• **Brief**: If a line below includes the string "search", copy it.

Dataset items

^^^^^^^^^^^^^^^^

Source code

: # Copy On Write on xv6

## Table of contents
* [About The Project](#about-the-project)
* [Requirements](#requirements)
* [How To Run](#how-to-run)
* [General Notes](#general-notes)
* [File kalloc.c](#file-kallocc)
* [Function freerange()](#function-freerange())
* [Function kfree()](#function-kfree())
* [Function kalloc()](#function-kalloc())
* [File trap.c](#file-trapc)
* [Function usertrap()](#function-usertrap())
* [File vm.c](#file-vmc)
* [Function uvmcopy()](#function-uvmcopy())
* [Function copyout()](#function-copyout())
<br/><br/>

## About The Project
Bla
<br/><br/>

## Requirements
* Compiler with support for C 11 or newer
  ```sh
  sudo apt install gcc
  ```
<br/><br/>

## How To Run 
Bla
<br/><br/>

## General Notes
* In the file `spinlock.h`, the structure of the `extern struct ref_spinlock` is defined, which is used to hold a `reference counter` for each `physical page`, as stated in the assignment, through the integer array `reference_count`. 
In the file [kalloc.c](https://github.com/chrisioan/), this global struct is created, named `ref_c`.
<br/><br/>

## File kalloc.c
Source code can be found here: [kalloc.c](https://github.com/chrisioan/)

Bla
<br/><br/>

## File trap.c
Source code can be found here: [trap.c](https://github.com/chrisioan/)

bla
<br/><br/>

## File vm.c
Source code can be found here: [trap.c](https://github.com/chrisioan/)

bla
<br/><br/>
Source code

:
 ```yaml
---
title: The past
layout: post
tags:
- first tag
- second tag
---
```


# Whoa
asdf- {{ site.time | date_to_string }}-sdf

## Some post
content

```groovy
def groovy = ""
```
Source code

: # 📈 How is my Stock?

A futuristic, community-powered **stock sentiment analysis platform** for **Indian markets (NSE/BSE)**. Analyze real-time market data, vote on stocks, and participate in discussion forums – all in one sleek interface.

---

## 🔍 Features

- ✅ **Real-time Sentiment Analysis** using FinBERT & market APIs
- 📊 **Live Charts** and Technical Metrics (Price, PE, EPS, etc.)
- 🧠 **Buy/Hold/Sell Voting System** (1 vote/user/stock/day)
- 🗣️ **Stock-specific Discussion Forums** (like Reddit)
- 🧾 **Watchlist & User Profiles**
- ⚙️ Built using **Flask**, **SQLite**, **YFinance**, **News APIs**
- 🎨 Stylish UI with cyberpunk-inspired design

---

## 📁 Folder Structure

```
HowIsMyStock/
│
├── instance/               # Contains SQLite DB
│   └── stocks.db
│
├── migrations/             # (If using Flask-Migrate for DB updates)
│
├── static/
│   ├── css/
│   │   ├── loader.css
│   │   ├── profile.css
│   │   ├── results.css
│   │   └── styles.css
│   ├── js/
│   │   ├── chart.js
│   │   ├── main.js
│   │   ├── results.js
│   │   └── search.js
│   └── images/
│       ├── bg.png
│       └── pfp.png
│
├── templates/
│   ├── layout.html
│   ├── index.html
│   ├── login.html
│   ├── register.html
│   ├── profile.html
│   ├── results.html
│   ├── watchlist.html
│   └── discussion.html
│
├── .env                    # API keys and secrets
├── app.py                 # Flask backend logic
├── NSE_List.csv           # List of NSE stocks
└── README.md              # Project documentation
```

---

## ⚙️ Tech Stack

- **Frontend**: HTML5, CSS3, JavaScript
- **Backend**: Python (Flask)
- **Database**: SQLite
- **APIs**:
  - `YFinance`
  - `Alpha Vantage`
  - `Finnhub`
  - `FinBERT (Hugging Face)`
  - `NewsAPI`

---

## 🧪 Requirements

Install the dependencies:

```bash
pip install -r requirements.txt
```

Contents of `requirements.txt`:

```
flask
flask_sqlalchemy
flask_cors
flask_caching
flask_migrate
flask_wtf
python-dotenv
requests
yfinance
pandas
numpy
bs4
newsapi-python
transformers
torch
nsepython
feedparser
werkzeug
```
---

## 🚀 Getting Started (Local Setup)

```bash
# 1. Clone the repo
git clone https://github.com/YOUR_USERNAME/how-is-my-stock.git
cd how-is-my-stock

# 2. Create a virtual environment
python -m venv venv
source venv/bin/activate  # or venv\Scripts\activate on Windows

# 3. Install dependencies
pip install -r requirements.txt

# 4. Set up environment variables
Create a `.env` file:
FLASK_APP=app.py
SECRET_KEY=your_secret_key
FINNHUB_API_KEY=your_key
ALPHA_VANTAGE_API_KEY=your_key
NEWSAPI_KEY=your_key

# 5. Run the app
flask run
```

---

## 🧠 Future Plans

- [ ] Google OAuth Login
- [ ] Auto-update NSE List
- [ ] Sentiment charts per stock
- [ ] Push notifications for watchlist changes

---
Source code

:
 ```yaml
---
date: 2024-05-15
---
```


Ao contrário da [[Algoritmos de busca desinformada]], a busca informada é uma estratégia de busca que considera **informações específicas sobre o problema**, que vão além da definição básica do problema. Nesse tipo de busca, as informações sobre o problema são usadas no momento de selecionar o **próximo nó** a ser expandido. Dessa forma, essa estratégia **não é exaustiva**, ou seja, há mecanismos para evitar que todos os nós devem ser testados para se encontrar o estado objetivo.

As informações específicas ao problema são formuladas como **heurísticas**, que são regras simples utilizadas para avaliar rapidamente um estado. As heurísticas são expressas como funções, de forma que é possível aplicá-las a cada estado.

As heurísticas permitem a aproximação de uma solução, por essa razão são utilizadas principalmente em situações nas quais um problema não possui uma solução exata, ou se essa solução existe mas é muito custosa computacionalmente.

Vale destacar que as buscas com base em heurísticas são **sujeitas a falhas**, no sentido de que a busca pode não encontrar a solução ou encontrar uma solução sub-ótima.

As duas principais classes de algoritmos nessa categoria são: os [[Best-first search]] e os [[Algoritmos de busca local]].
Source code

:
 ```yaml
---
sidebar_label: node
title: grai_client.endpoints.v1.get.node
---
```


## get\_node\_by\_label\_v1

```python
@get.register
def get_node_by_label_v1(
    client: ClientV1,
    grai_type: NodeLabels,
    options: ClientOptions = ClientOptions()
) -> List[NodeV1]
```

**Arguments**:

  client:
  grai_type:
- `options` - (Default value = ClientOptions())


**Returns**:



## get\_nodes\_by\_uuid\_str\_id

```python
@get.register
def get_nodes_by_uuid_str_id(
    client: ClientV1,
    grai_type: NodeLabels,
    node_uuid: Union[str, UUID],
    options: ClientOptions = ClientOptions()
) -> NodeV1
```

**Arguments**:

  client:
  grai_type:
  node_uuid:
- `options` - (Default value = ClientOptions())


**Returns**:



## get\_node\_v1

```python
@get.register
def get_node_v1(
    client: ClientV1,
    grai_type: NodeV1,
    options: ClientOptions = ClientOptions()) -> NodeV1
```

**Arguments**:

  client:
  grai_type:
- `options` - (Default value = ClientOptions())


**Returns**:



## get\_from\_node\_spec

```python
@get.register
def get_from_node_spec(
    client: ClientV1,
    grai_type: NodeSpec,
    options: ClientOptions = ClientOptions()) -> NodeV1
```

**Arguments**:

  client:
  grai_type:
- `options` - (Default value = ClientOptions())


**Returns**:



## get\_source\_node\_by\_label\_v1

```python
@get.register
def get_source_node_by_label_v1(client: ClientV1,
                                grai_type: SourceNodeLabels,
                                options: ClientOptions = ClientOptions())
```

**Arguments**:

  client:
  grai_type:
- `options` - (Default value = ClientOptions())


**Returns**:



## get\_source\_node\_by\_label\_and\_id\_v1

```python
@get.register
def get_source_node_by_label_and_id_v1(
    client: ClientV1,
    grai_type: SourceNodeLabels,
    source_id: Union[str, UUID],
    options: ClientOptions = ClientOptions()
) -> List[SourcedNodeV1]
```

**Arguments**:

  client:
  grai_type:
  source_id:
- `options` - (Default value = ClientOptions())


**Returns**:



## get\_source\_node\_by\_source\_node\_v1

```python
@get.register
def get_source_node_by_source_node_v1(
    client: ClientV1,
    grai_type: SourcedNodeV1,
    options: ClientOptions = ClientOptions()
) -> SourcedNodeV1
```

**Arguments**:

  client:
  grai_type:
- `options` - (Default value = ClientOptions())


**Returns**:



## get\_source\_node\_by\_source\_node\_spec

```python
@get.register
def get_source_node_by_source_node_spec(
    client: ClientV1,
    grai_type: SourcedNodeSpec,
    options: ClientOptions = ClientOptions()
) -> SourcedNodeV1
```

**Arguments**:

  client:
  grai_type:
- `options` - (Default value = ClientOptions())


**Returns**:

^^^^^^^^^^^^^^^^

• **Exercise response**:
│   │   └── search.js
As duas principais classes de algoritmos nessa categoria são: os [[Best-first search]] e os [[Algoritmos de busca local]].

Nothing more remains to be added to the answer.